Apesar de destruição moral e jurídica do Lula e do PT, o líder da esquerda seguia forte, talvez naquela parcela da população que tenha ganho alguma dignidade no seu governo, saído da extrema pobreza com algum programa assistencial, comprado casa, feito universidade, viajado… Então a Lava-Jato precisava dar a última cartada: a prisão! Veio a sentença condenatória. 218 páginas onde uma conclusão parida precocemente torturava freneticamente premissas tentando justificar uma condenação apesar da absoluta falta de provas entre prédios de ilações rasas ornadas por palavreado jurídico e messiânico.
A vitória do filho da Lava-Jato foi apertada, apesar do líder petista ter sigo excluído do páreo. O filho pródigo nomeou seu criador para ministro da Justiça, sabendo, no entanto, que ele só estava esquentando o banco para o ex-juiz, era uma ponte para tornar um pouco menos imoral o golpe judicial aplicado. Para sobreviver, seu Jair teria de destruir seus criadores. Posto na berlinda, Moro resolve antecipar seu projeto de poder e sai do governo atacando, esperando que seu criador tivesse destino semelhante ao de Lula, enquanto ele seria carregado pelos cidadãos-de-bem para seu futuro glorioso como presidente da República.

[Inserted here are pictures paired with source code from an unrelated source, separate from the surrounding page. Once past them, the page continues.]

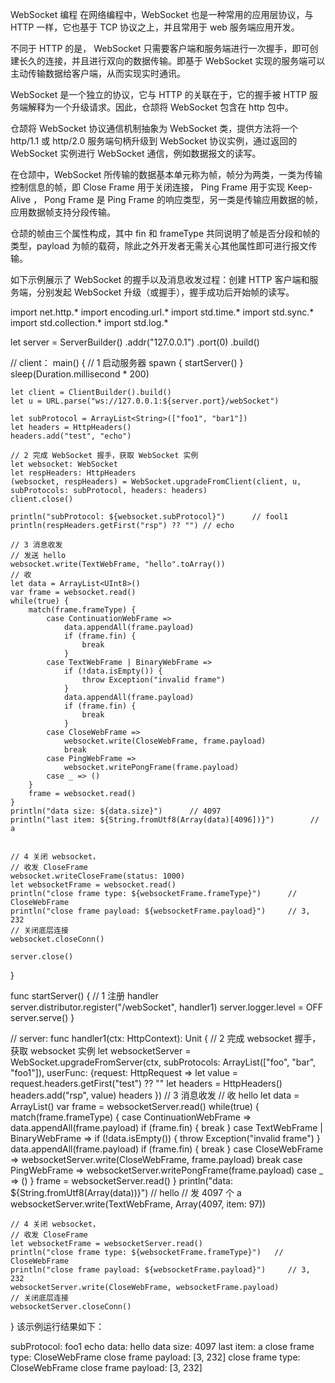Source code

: WebSocket 编程
在网络编程中，WebSocket 也是一种常用的应用层协议，与 HTTP 一样，它也基于 TCP 协议之上，并且常用于 web 服务端应用开发。

不同于 HTTP 的是， WebSocket 只需要客户端和服务端进行一次握手，即可创建长久的连接，并且进行双向的数据传输。即基于 WebSocket 实现的服务端可以主动传输数据给客户端，从而实现实时通讯。

WebSocket 是一个独立的协议，它与 HTTP 的关联在于，它的握手被 HTTP 服务端解释为一个升级请求。因此，仓颉将 WebSocket 包含在 http 包中。

仓颉将 WebSocket 协议通信机制抽象为 WebSocket 类，提供方法将一个 http/1.1 或 http/2.0 服务端句柄升级到 WebSocket 协议实例，通过返回的 WebSocket 实例进行 WebSocket 通信，例如数据报文的读写。

在仓颉中，WebSocket 所传输的数据基本单元称为帧，帧分为两类，一类为传输控制信息的帧，即 Close Frame 用于关闭连接， Ping Frame 用于实现 Keep-Alive ， Pong Frame 是 Ping Frame 的响应类型，另一类是传输应用数据的帧，应用数据帧支持分段传输。

仓颉的帧由三个属性构成，其中 fin 和 frameType 共同说明了帧是否分段和帧的类型，payload 为帧的载荷，除此之外开发者无需关心其他属性即可进行报文传输。

如下示例展示了 WebSocket 的握手以及消息收发过程：创建 HTTP 客户端和服务端，分别发起 WebSocket 升级（或握手），握手成功后开始帧的读写。

import net.http.*
import encoding.url.*
import std.time.*
import std.sync.*
import std.collection.*
import std.log.*

let server = ServerBuilder()
                        .addr("127.0.0.1")
                        .port(0)
                        .build()

// client：
main() {
    // 1 启动服务器
    spawn { startServer() }
    sleep(Duration.millisecond * 200)

    let client = ClientBuilder().build()
    let u = URL.parse("ws://127.0.0.1:${server.port}/webSocket")

    let subProtocol = ArrayList<String>(["foo1", "bar1"])
    let headers = HttpHeaders()
    headers.add("test", "echo")

    // 2 完成 WebSocket 握手，获取 WebSocket 实例
    let websocket: WebSocket
    let respHeaders: HttpHeaders
    (websocket, respHeaders) = WebSocket.upgradeFromClient(client, u, subProtocols: subProtocol, headers: headers)
    client.close()

    println("subProtocol: ${websocket.subProtocol}")      // fool1
    println(respHeaders.getFirst("rsp") ?? "") // echo

    // 3 消息收发
    // 发送 hello
    websocket.write(TextWebFrame, "hello".toArray())
    // 收
    let data = ArrayList<UInt8>()
    var frame = websocket.read()
    while(true) {
        match(frame.frameType) {
            case ContinuationWebFrame =>
                data.appendAll(frame.payload)
                if (frame.fin) {
                    break
                }
            case TextWebFrame | BinaryWebFrame =>
                if (!data.isEmpty()) {
                    throw Exception("invalid frame")
                }
                data.appendAll(frame.payload)
                if (frame.fin) {
                    break
                }
            case CloseWebFrame =>
                websocket.write(CloseWebFrame, frame.payload)
                break
            case PingWebFrame =>
                websocket.writePongFrame(frame.payload)
            case _ => ()
        }
        frame = websocket.read()
    }
    println("data size: ${data.size}")      // 4097
    println("last item: ${String.fromUtf8(Array(data)[4096])}")        // a


    // 4 关闭 websocket，
    // 收发 CloseFrame
    websocket.writeCloseFrame(status: 1000)
    let websocketFrame = websocket.read()
    println("close frame type: ${websocketFrame.frameType}")      // CloseWebFrame
    println("close frame payload: ${websocketFrame.payload}")     // 3, 232
    // 关闭底层连接
    websocket.closeConn()

    server.close()
}

func startServer() {
    // 1 注册 handler
    server.distributor.register("/webSocket", handler1)
    server.logger.level = OFF
    server.serve()
}

// server:
func handler1(ctx: HttpContext): Unit {
    // 2 完成 websocket 握手，获取 websocket 实例
    let websocketServer = WebSocket.upgradeFromServer(ctx, subProtocols: ArrayList<String>(["foo", "bar", "foo1"]),
        userFunc: {request: HttpRequest =>
            let value = request.headers.getFirst("test") ?? ""
            let headers = HttpHeaders()
            headers.add("rsp", value)
            headers
        })
    // 3 消息收发
    // 收 hello
    let data = ArrayList<UInt8>()
    var frame = websocketServer.read()
    while(true) {
        match(frame.frameType) {
            case ContinuationWebFrame =>
                data.appendAll(frame.payload)
                if (frame.fin) {
                    break
                }
            case TextWebFrame | BinaryWebFrame =>
                if (!data.isEmpty()) {
                    throw Exception("invalid frame")
                }
                data.appendAll(frame.payload)
                if (frame.fin) {
                    break
                }
            case CloseWebFrame =>
                websocketServer.write(CloseWebFrame, frame.payload)
                break
            case PingWebFrame =>
                websocketServer.writePongFrame(frame.payload)
            case _ => ()
        }
        frame = websocketServer.read()
    }
    println("data: ${String.fromUtf8(Array(data))}")    // hello
    // 发 4097 个 a
    websocketServer.write(TextWebFrame, Array<UInt8>(4097, item: 97))

    // 4 关闭 websocket，
    // 收发 CloseFrame
    let websocketFrame = websocketServer.read()
    println("close frame type: ${websocketFrame.frameType}")   // CloseWebFrame
    println("close frame payload: ${websocketFrame.payload}")     // 3, 232
    websocketServer.write(CloseWebFrame, websocketFrame.payload)
    // 关闭底层连接
    websocketServer.closeConn()
}
该示例运行结果如下：


subProtocol: foo1
echo
data: hello
data size: 4097
last item: a
close frame type: CloseWebFrame
close frame payload: [3, 232]
close frame type: CloseWebFrame
close frame payload: [3, 232]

E de repente as pessoas começam a sair do transe, com o presidente já deixando claro que ia colocar pra quebrar e sair da presidência não era mais opção sobre a mesa. Nenhum protagonista apto a enfrentar o protoautocrata, pois a Lava-Jato havia destruído a cena política brasileira como fez com a economia. Daí os ministros do Supremo, emparedados pelo presidente da República, hostilizados em público e nas redes sociais, decidem reconhecer o óbvio e anulam o teratológico processo contra o Lula. Como naqueles filmes da Sessão da Tarde, foram buscar seu campeão para salvar sua própria pele e, de sobra, o resto do país.
Daí no 08 de janeiro o seu Jair cai na real que não é nenhum Marechal Castelo Branco, mas apenas um ex-militar preguiçoso expulso do exército depois de planejar bomba em uma adutora, bem como que nenhum país civilizado iria apoiar o tiranete destrambelhado do Vivendas da Barra.
Como supremo paradoxo, Jair Bolsonaro acabará preso depois de um processo judicial regular, com direito à ampla defesa, onde juiz e promotor não combinarão provas, nem o primeiro será nomeado ministro da ala política beneficiada, além do que não haverá advogados grampeados: enfim, a civilização prevaleceu!